• **Problem requirements**: Pictures stay out, but every line of the data is copied exactly.

• **Records shown**:

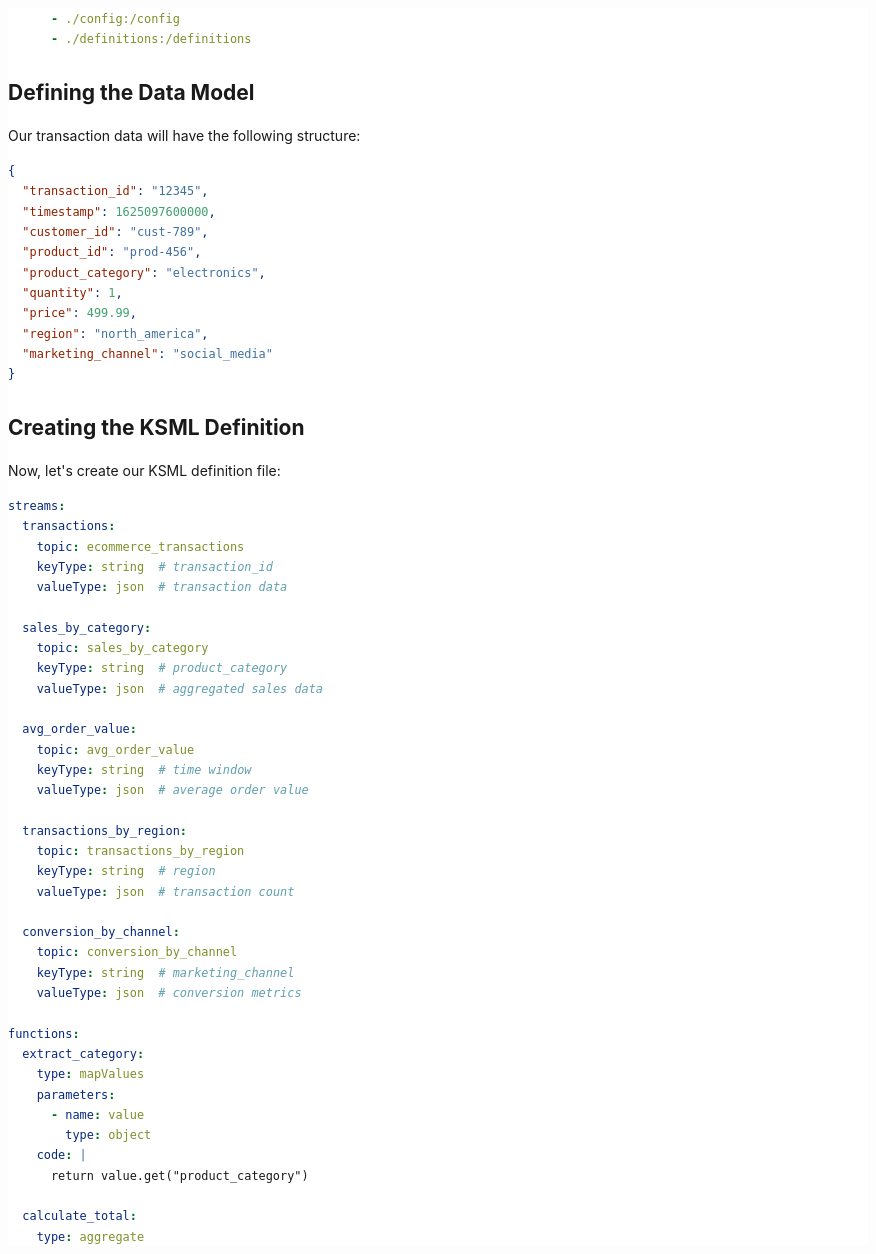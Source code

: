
 ```yaml
      - ./config:/config
      - ./definitions:/definitions
```

## Defining the Data Model

Our transaction data will have the following structure:

```json
{
  "transaction_id": "12345",
  "timestamp": 1625097600000,
  "customer_id": "cust-789",
  "product_id": "prod-456",
  "product_category": "electronics",
  "quantity": 1,
  "price": 499.99,
  "region": "north_america",
  "marketing_channel": "social_media"
}
```

## Creating the KSML Definition

Now, let's create our KSML definition file:

```yaml
streams:
  transactions:
    topic: ecommerce_transactions
    keyType: string  # transaction_id
    valueType: json  # transaction data
    
  sales_by_category:
    topic: sales_by_category
    keyType: string  # product_category
    valueType: json  # aggregated sales data
    
  avg_order_value:
    topic: avg_order_value
    keyType: string  # time window
    valueType: json  # average order value
    
  transactions_by_region:
    topic: transactions_by_region
    keyType: string  # region
    valueType: json  # transaction count
    
  conversion_by_channel:
    topic: conversion_by_channel
    keyType: string  # marketing_channel
    valueType: json  # conversion metrics

functions:
  extract_category:
    type: mapValues
    parameters:
      - name: value
        type: object
    code: |
      return value.get("product_category")
      
  calculate_total:
    type: aggregate
```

• **Written solution**:
Source code

:
 ```yaml
      - ./config:/config
      - ./definitions:/definitions
```

## Defining the Data Model

Our transaction data will have the following structure:

```json
{
  "transaction_id": "12345",
  "timestamp": 1625097600000,
  "customer_id": "cust-789",
  "product_id": "prod-456",
  "product_category": "electronics",
  "quantity": 1,
  "price": 499.99,
  "region": "north_america",
  "marketing_channel": "social_media"
}
```

## Creating the KSML Definition

Now, let's create our KSML definition file:

```yaml
streams:
  transactions:
    topic: ecommerce_transactions
    keyType: string  # transaction_id
    valueType: json  # transaction data
    
  sales_by_category:
    topic: sales_by_category
    keyType: string  # product_category
    valueType: json  # aggregated sales data
    
  avg_order_value:
    topic: avg_order_value
    keyType: string  # time window
    valueType: json  # average order value
    
  transactions_by_region:
    topic: transactions_by_region
    keyType: string  # region
    valueType: json  # transaction count
    
  conversion_by_channel:
    topic: conversion_by_channel
    keyType: string  # marketing_channel
    valueType: json  # conversion metrics

functions:
  extract_category:
    type: mapValues
    parameters:
      - name: value
        type: object
    code: |
      return value.get("product_category")
      
  calculate_total:
    type: aggregate
```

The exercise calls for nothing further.